Anti-government rebels in Chad say they resumed operations Saturday after a recent pause in fighting and have taken control of a remote town in the northeast. Government officials deny rebels have overtaken the town. Phuong Tran reports from VOA's Central and West Africa bureau.
Rebel forces with the Union of Forces for Democracy and Development (UFDD) say they inflicted heavy casualties on government forces and pushed them out of Ounianga Kebir, a town in Chad's remote northeast.
A spokesperson for the UFDD based in Dakar, Makaila Nguebla, says that 80 fighters in two separate columns drove out government forces Saturday at dawn.
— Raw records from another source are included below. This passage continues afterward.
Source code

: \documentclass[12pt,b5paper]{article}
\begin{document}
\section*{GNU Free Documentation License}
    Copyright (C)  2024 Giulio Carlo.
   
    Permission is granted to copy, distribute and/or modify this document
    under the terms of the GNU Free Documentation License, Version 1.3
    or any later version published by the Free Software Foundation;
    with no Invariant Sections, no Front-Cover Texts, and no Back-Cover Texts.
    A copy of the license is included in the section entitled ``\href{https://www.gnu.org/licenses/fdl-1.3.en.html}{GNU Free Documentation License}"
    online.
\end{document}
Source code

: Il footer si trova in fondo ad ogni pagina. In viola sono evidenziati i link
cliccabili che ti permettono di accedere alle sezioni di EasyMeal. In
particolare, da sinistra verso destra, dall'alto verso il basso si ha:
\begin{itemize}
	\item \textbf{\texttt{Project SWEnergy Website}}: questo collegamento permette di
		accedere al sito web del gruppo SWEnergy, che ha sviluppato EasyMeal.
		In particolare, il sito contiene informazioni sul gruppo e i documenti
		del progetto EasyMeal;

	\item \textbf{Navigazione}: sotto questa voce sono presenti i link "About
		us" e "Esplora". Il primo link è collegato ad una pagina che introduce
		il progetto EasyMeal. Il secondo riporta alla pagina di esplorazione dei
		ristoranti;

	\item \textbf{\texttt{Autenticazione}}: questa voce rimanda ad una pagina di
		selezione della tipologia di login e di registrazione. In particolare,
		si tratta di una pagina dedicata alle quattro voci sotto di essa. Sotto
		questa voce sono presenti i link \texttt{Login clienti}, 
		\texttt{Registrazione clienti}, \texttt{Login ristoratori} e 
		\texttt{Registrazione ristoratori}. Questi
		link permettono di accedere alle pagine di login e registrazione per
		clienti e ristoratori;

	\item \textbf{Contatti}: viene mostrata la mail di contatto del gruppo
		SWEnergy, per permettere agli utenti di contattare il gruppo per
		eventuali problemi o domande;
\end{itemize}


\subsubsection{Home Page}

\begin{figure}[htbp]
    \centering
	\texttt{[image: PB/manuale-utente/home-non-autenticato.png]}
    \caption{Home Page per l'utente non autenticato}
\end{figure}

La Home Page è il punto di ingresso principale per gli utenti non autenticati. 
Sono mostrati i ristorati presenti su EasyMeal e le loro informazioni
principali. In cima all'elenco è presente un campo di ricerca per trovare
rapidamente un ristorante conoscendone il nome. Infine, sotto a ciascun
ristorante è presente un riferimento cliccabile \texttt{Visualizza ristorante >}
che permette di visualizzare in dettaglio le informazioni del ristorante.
Government officials say the attacks had only been an incursion, and that the rebels retreated to the Sudanese border without engaging Chadian forces.
The clashes took place about 900 kilometers from Chad's capital N'Djamena. Previous rebel attacks have largely targeted towns further south near Chad's border with Sudan.
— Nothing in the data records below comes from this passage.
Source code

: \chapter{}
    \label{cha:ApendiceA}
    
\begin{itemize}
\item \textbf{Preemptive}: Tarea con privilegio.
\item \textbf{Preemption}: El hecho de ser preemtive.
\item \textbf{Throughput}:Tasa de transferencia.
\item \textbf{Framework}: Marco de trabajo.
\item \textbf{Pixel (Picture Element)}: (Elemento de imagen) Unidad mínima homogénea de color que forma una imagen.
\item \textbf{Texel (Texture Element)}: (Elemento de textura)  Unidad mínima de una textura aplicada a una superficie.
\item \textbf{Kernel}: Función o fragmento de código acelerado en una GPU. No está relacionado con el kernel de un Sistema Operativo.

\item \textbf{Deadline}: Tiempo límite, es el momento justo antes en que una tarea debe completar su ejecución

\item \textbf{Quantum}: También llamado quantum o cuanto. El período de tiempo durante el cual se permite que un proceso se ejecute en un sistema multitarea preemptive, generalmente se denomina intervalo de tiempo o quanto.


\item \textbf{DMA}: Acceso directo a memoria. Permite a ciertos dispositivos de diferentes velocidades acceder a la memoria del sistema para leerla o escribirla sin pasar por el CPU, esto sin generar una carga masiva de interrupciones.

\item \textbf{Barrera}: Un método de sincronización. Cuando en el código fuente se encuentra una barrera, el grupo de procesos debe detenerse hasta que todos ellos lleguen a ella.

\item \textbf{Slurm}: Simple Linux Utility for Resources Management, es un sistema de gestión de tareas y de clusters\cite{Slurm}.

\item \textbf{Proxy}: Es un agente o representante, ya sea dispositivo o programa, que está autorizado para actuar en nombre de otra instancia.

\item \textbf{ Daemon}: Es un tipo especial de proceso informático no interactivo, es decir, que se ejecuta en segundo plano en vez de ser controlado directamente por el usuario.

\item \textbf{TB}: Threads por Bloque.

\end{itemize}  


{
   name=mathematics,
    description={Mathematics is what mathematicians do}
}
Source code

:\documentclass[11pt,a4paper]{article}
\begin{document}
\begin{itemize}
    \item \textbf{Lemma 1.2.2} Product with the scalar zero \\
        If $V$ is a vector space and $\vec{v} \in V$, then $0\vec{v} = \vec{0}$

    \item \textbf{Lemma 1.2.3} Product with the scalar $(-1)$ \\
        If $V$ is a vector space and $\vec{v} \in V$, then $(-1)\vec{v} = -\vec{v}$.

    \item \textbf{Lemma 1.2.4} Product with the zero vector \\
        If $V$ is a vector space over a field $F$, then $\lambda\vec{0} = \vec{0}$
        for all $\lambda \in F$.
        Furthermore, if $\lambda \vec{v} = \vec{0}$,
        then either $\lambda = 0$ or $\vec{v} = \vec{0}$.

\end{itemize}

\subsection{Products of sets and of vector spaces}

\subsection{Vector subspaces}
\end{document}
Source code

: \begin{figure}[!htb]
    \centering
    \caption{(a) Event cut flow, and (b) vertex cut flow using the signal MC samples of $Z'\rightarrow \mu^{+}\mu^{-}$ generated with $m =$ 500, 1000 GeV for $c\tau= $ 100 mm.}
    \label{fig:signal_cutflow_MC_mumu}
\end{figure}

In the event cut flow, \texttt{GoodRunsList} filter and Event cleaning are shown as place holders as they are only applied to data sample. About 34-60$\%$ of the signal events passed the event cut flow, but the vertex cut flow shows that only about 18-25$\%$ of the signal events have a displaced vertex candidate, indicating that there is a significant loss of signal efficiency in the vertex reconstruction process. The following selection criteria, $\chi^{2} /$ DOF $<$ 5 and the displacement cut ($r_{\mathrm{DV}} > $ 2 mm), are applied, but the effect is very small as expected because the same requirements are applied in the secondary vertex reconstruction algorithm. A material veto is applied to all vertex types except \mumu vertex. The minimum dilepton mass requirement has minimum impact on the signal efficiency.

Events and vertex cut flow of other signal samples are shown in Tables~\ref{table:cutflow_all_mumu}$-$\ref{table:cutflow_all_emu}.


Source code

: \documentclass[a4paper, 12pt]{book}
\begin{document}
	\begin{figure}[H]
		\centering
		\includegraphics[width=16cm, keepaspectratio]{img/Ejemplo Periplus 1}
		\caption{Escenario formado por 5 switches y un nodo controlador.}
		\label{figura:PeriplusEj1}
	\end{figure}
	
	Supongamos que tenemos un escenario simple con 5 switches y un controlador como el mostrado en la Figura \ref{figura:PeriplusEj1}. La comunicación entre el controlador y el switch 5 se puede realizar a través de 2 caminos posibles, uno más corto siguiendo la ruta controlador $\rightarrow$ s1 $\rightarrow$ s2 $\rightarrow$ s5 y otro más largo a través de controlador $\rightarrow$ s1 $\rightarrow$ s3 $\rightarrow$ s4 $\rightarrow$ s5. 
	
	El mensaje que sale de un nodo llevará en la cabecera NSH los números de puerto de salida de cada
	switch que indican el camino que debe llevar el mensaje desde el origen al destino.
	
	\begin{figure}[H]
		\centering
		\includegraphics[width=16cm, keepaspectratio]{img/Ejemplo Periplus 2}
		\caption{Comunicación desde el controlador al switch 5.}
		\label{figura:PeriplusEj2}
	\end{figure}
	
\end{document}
The renewed rebel activity takes places less than one month after another rebel faction, the United Front for Democratic Change, signed a peace accord with the government. Officials hailed the agreement as a first step toward peace and stability.
With the renewed rebel fighting, Nguebla says the UFDD is opening a new battlefront in its fight against President Idriss Deby's government.
He says that the rebels are trying to stretch the government forces by attacking in new areas across the country.
A fractious rebel movement has been trying to overthrow the Deby government, which it accuses of gross corruption and human rights abuses, through a low-intensity war.
Clashes between the government and rebels, inter-ethnic fighting near the Sudanese border, and conflicts in surrounding countries, have swelled the refugee population in Chad to more than 300,000.
Deteriorating living conditions in refugee camps have forced the U.N. refugee agency U.N.H.C.R. to explore relocating the refugees deeper into Chad, away from the Sudanese border.
Deby has accused Sudan of arming rebels in Chad, as well as Arab janjaweed militia from Sudan's Darfur region who have mounted cross-border attacks.
Officials in Khartoum deny these accusations, and accuse Deby's government of backing anti-government insurgents in Darfur.